**PROBLEM REQUIREMENTS**
Lift out all lines below that contain "diplome".

Start of SOURCE INFORMATION

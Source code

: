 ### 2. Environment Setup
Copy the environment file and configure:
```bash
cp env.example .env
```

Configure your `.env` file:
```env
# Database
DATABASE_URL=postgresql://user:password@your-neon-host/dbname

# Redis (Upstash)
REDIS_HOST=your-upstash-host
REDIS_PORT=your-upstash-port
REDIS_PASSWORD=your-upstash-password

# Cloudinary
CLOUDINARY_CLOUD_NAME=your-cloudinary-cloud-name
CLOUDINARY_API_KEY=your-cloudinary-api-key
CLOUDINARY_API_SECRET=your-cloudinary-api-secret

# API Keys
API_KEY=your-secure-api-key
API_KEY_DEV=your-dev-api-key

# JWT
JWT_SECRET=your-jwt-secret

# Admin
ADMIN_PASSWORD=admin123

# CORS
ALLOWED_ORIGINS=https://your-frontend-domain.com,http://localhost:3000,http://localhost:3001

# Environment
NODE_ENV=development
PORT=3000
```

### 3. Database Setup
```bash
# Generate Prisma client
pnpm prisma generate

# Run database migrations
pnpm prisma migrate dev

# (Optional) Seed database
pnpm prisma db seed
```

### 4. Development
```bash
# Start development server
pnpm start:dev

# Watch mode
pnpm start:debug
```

End of SOURCE INFORMATION
Start of SOURCE INFORMATION

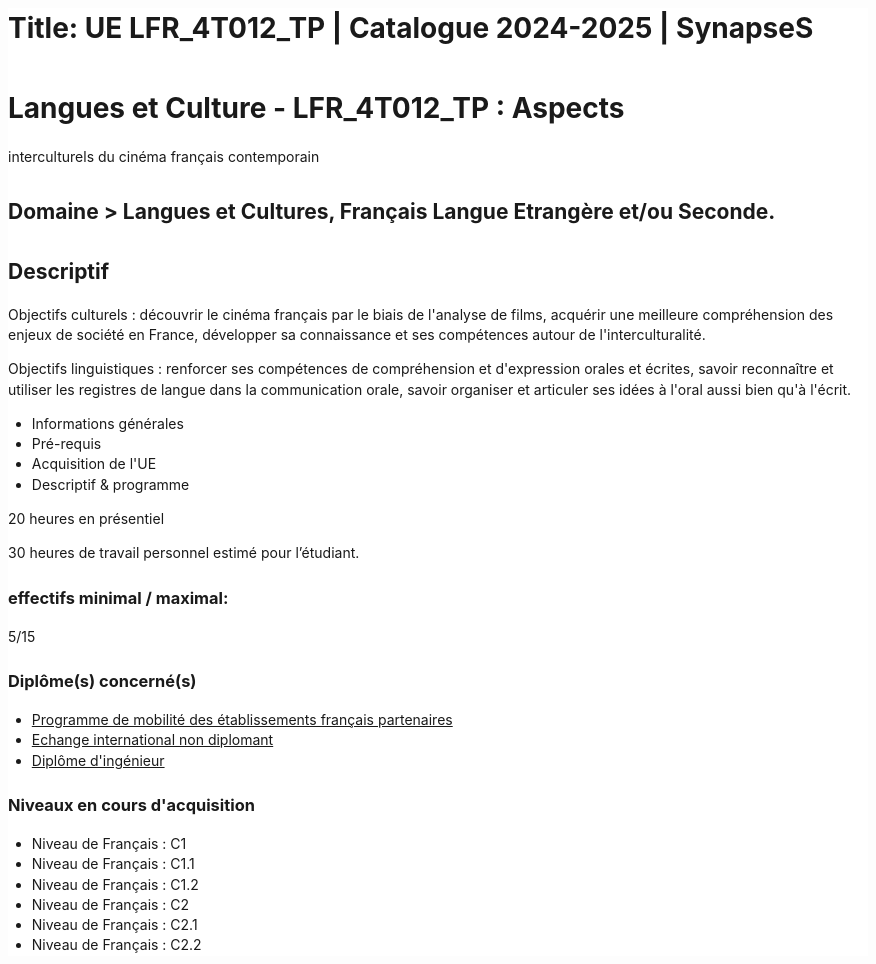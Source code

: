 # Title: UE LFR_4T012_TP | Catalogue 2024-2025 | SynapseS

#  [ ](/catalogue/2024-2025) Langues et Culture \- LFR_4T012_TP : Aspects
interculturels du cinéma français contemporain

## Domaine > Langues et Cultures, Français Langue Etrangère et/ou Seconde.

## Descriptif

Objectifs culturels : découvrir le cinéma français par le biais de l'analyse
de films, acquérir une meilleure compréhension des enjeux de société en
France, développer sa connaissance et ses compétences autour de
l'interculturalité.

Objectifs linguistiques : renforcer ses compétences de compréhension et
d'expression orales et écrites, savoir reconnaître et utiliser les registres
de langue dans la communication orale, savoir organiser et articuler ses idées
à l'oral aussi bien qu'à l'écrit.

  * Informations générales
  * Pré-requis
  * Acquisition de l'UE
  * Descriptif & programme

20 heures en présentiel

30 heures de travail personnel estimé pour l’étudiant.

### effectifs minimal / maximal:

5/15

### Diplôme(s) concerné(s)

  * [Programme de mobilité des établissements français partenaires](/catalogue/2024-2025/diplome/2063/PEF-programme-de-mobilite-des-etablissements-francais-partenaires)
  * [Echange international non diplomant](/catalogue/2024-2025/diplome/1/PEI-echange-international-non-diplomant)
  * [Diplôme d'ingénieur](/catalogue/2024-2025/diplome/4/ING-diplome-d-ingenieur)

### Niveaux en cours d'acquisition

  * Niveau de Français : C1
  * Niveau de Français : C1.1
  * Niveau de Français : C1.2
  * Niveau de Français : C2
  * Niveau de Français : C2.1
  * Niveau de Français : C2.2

End of SOURCE INFORMATION
Start of SOURCE INFORMATION

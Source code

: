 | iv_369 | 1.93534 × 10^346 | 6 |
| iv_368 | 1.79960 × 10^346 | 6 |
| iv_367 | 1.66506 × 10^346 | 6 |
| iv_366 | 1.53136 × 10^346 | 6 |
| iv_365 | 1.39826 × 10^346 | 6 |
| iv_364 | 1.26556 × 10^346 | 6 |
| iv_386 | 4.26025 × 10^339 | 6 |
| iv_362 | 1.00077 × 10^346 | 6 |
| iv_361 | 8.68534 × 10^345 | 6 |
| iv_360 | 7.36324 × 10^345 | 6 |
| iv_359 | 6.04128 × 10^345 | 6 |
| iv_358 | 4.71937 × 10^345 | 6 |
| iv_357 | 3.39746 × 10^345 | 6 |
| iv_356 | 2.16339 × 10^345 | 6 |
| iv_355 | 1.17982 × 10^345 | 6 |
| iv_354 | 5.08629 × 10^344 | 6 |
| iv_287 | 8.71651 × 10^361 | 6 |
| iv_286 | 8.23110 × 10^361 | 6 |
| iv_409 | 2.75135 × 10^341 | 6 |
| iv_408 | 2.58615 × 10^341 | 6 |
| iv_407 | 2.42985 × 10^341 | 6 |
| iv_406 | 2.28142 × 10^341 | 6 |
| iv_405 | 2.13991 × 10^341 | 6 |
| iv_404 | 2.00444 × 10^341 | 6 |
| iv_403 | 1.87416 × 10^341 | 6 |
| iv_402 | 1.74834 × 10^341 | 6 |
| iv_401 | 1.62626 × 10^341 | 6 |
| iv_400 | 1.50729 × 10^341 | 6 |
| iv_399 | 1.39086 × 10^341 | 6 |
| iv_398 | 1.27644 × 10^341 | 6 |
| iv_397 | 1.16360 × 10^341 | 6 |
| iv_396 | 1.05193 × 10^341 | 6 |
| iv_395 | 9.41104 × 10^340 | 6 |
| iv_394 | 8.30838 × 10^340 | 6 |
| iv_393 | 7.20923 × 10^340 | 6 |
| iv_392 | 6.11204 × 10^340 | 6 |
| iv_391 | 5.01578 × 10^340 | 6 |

End of SOURCE INFORMATION

**SOLUTION TO THIS TASK**
  * [Programme de mobilité des établissements français partenaires](/catalogue/2024-2025/diplome/2063/PEF-programme-de-mobilite-des-etablissements-francais-partenaires)
  * [Echange international non diplomant](/catalogue/2024-2025/diplome/1/PEI-echange-international-non-diplomant)
  * [Diplôme d'ingénieur](/catalogue/2024-2025/diplome/4/ING-diplome-d-ingenieur)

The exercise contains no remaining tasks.